Hypothesis Statement

State it as a sentence: "Treatment X will increase primary metric Y by at least Z% among population P." The Z% is your Minimum Detectable Effect (MDE) — the smallest effect that matters to the business.

Step 2 — Sample Size Calculation

Calculate required sample size BEFORE running. Running until p < 0.05 is p-hacking. Formula: n = 2 × (z_α/2 + z_β)² × σ² / δ² Parameters: α = 0.05 (significance), β = 0.20 (20% false negative → 80% power), σ = metric std dev, δ = MDE (minimum effect you care about detecting). Example: Conversion rate baseline 10%, MDE = 1% absolute, σ = √(0.1×0.9) = 0.3 → n ≈ 14,100 per variant → 28,200 total users. CUPED variance reduction: if you have pre-experiment metric data, you can reduce effective variance by 20-50% using CUPED, proportionally shortening experiment duration.
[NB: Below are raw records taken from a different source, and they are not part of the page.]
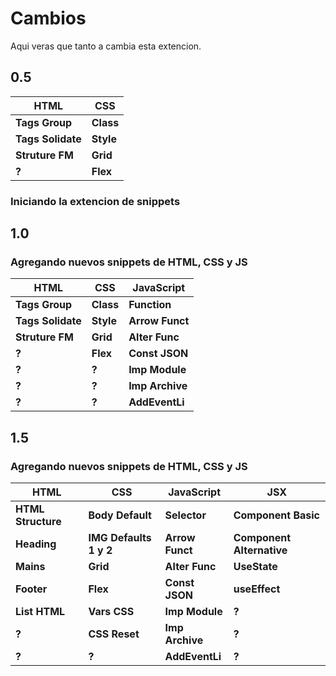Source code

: # Cambios
Aqui veras que tanto a cambia esta extencion.

## 0.5
|**HTML**	|**CSS** |
|-----|----|
|**Tags Group** |**Class**|
|**Tags Solidate** |**Style**|
|**Struture FM**	|**Grid**|
|**?**|	**Flex**|
### Iniciando la extencion de snippets

## 1.0
### Agregando nuevos snippets de HTML, CSS y JS
|**HTML**	|**CSS**	|**JavaScript**|
|-----|-----|----------|
|**Tags Group**	|**Class**	|**Function**|
|**Tags Solidate**	|**Style**	|**Arrow Funct**|
|**Struture FM**	|**Grid**	|**Alter Func**|
|**?** |**Flex**	|**Const JSON**|
|**?**	|**?**	|**Imp Module**|
|**?**	|**?**	|**Imp Archive**|
|**?**	|**?**	|**AddEventLi**|

## 1.5
### Agregando nuevos snippets de HTML, CSS y JS
|**HTML**	|**CSS**	|**JavaScript**|**JSX**|
|-----|-----|----------|-----|
|**HTML Structure**	|**Body Default**	|**Selector**|**Component Basic**|
|**Heading**	|**IMG Defaults 1 y 2**	|**Arrow Funct**|**Component Alternative**|
|**Mains**	|**Grid**	|**Alter Func**|**UseState**|
|**Footer** |**Flex**	|**Const JSON**|**useEffect**|
|**List HTML**	|**Vars CSS**	|**Imp Module**|**?**|
|**?**	|**CSS Reset**	|**Imp Archive**|**?**|
|**?**	|**?**	|**AddEventLi**|**?**|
Unit of Randomization Trade-offs

Unit	Best For	Risk
User ID	Feature changes and UI tests	Long-term carry-over between experiments
Session ID	Session-level features (search / ads per session)	Same user can see both variants across sessions
Request ID	Infrastructure A/B tests	Very noisy — variance is high
Device ID	Mobile experiments	Cross-device users appear in both variants
Cluster (city/region)	Features with network effects	Much larger sample sizes needed

⚠ WARNING

Sample Ratio Mismatch (SRM)

Before analyzing results, verify the actual control/treatment split matches the intended split using a chi-square test. If you assigned 50/50 but got 48/52, something is wrong with the randomization or logging — results are invalid. Common causes: client-side filtering (mobile users exit before seeing treatment), bot traffic handled differently, logging bugs that drop some impressions.

Step 5 — Statistical Analysis

Check SRM first

chi-square test on user counts. If p < 0.05, stop — investigate the imbalance before interpreting results.

Compute test statistic

For proportions (CTR): two-proportion z-test. For means (revenue): Welch's t-test. For counts: Poisson rate test.

Compute p-value and confidence interval

Report CI, not just p-value. CI gives the range of plausible effect sizes, essential for practical significance judgment.

Apply multiple comparison correction

If testing k metrics, use Bonferroni (α/k) or Benjamini-Hochberg FDR correction. Guardrail metrics also count.

Check practical significance

Is the effect size large enough to justify the engineering and product cost of shipping? A 0.001% lift is rarely worth shipping.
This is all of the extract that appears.